*** Records for the exercise ***
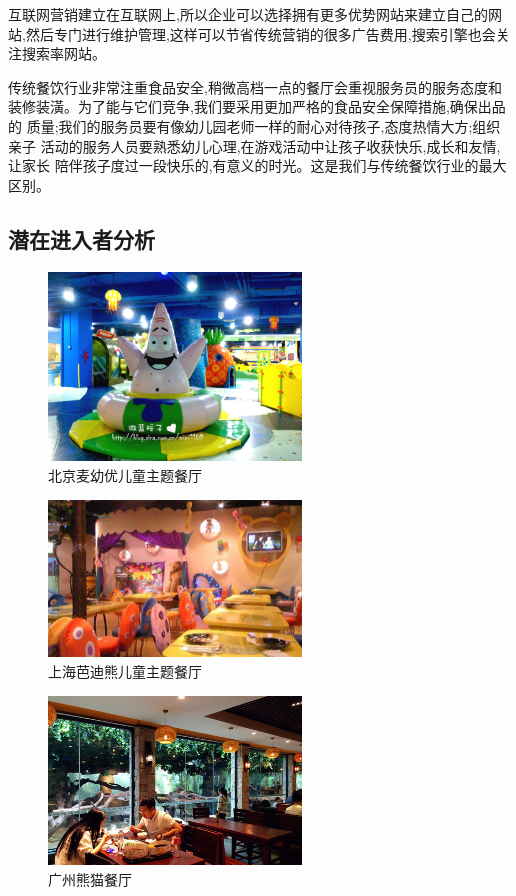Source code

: 互联网营销建立在互联网上,所以企业可以选择拥有更多优势网站来建立自己的网
站,然后专门进行维护管理,这样可以节省传统营销的很多广告费用,搜索引擎也会关
注搜索率网站。

传统餐饮行业非常注重食品安全,稍微高档一点的餐厅会重视服务员的服务态度和
装修装潢。为了能与它们竞争,我们要采用更加严格的食品安全保障措施,确保出品的
质量;我们的服务员要有像幼儿园老师一样的耐心对待孩子,态度热情大方;组织亲子
活动的服务人员要熟悉幼儿心理,在游戏活动中让孩子收获快乐,成长和友情,让家长
陪伴孩子度过一段快乐的,有意义的时光。这是我们与传统餐饮行业的最大区别。

\subsection{潜在进入者分析}

\begin{figure}[htbp]
        \caption{北京麦幼优儿童主题餐厅}
        \centering
        \includegraphics[width=0.6\textwidth]{../images/competitors/北京麦幼优儿童主题餐厅}
\end{figure}

\begin{figure}[htbp]
        \caption{上海芭迪熊儿童主题餐厅}
        \centering
        \includegraphics[width=0.6\textwidth]{../images/competitors/上海芭迪熊儿童主题餐厅}
\end{figure}

\begin{figure}[htbp]
        \caption{广州熊猫餐厅}
        \centering
        \includegraphics[width=0.6\textwidth]{../images/competitors/广州熊猫餐厅}
\end{figure}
***
> _Directions for this task_:
All lines from the one containing "站,然后专门进行维护管理,这样可以节省传统营销的很多广告费用,搜索引擎也会关" to the end of the records are to be duplicated exactly, and no other lines are to be given.

> _The answer_:
站,然后专门进行维护管理,这样可以节省传统营销的很多广告费用,搜索引擎也会关
注搜索率网站。

传统餐饮行业非常注重食品安全,稍微高档一点的餐厅会重视服务员的服务态度和
装修装潢。为了能与它们竞争,我们要采用更加严格的食品安全保障措施,确保出品的
质量;我们的服务员要有像幼儿园老师一样的耐心对待孩子,态度热情大方;组织亲子
活动的服务人员要熟悉幼儿心理,在游戏活动中让孩子收获快乐,成长和友情,让家长
陪伴孩子度过一段快乐的,有意义的时光。这是我们与传统餐饮行业的最大区别。

\subsection{潜在进入者分析}

\begin{figure}[htbp]
        \caption{北京麦幼优儿童主题餐厅}
        \centering
        \includegraphics[width=0.6\textwidth]{../images/competitors/北京麦幼优儿童主题餐厅}
\end{figure}

\begin{figure}[htbp]
        \caption{上海芭迪熊儿童主题餐厅}
        \centering
        \includegraphics[width=0.6\textwidth]{../images/competitors/上海芭迪熊儿童主题餐厅}
\end{figure}

\begin{figure}[htbp]
        \caption{广州熊猫餐厅}
        \centering
        \includegraphics[width=0.6\textwidth]{../images/competitors/广州熊猫餐厅}
\end{figure}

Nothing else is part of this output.